# Implementing deep Q-learning with the fixed targets model

In this section, we will work on a more complicated
game of Pong and understand how deep Q-learning, alongside the fixed targets
model, can solve the game. While working on this use case, you will also learn how to
leverage a CNN-based model (in place of the vanilla neural network we used in the
previous section) to solve the problem.

The objective of this use case is to build an agent that can play against a computer (a
pre-trained, non-learning agent) and beat it in a game of Pong, where the agent is
expected to achieve a score of 21 points.

The strategy that we will adopt to solve the problem of creating a successful agent for
the game of Pong is as follows:

Crop the irrelevant portion of the image in order to fetch the current frame (state):

![rl](../imgs/rl13.png)

Note that, in the preceding image, we have taken the original image and cropped the
top and bottom pixels of the original image in the processed image:

- Stack four consecutive frames – the agent needs the sequence of states to
understand whether the ball is approaching it or not.

- Let the agent play by taking random actions initially and keep collecting
the current state, future state, action taken, and rewards in memory. Only
keep information about the last 10,000 actions in memory and flush the
historical ones beyond 10,000.

- Build a network (local network) that takes a sample of states from memory
and predicts the values of the possible actions.

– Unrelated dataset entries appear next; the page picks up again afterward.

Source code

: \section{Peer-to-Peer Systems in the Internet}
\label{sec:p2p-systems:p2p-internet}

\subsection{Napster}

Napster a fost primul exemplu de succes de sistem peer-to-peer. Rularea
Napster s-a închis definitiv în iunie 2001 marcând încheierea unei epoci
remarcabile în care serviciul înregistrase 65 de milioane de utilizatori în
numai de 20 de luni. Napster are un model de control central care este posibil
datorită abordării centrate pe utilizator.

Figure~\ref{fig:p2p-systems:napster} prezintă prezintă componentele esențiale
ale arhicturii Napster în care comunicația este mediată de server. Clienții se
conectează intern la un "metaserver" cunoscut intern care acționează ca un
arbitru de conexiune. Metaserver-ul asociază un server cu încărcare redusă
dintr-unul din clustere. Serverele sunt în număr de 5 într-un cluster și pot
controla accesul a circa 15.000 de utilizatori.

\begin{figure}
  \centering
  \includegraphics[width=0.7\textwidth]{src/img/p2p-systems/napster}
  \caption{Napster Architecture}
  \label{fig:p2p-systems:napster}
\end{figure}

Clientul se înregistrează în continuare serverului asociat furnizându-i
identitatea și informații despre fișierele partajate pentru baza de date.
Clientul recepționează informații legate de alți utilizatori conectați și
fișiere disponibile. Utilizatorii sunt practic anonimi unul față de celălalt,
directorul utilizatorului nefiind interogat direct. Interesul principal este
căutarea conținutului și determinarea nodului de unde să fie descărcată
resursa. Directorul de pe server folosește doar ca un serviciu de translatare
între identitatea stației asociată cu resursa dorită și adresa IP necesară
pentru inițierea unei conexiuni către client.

- Define another network (target network) that is a replica of the local
network.

- Update the target network every 1,000 times the local network is updated.
The weights of the target network at the end of every 1,000 epochs are the
same as the weights of the local network.

- Leverage the target network to calculate the Q-value of the best action in
the next state.

- For the action that the local network suggests, we expect it to predict the
summation of the immediate reward and the Q-value of the best action in
the next state.

- Minimize the MSE loss of the local network.

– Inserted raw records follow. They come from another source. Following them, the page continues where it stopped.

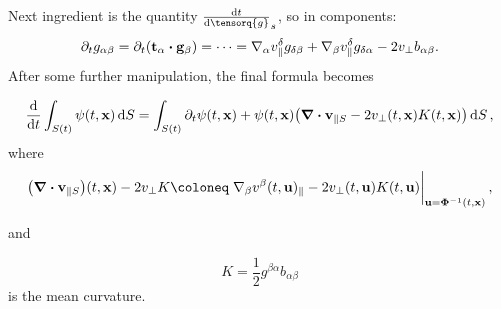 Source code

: \documentclass[../main.tex]{subfiles}
\begin{document}
Next ingredient is the quantity $\dv{t} \tensorq{g}_s$, so in components:
\[
	\partial_t g_{\alpha \beta} = \partial_t\qty(\vb{t}_{\alpha} \vdot \vb{g}_{\beta}) = \dots =\nabla_{\alpha} v_{\parallel}^\delta g_{\delta \beta}+ \nabla_{\beta}v^{\delta}_{\parallel} g_{\delta \alpha}-2v_{\perp}b_{\alpha \beta}.
\]
After some further manipulation, the final formula becomes

\begin{equation}
	\dv{t} \int_{S(t)}\psi(t,\vb{x})\dd{S} = \int_{S(t)}\partial_t \psi\qty(t,\vb{x})+\psi(t,\vb{x})\qty(\divergence{\vb{v}_{\parallel S}} - 2 v_{\perp}\qty(t,\vb{x})K\qty(t,\vb{x}))\dd{S},
\end{equation}
where
\[
	\qty(\divergence{\vb{v}_{\parallel S}})\qty(t,\vb{x}) - 2 v_{\perp}K \coloneq \eval{\nabla_{\beta}v^{\beta}(t,\vb{u})_{\parallel}-2v_{\perp}(t,\vb{u})K(t,\vb{u})}_{\vb{u}=\inverse{\vb*{\Phi}}\qty(t,\vb{x})},
\]

and

\[
	K = \frac{1}{2}g^{\beta \alpha} b_{\alpha \beta}
\]
is the mean curvature.
\end{document}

- Let the agent keep playing until it maximizes its rewards.

In [None]:
import gym
import numpy as np
import cv2
from collections import deque
import matplotlib.pyplot as plt
import torch
import torch.nn as nn
import torch.nn.functional as F
import numpy as np
import random
from collections import namedtuple, deque
import torch
import torch.nn.functional as F
import torch.optim as optim
import matplotlib.pyplot as plt
%matplotlib inline

device = torch.device("cuda" if torch.cuda.is_available() else "cpu")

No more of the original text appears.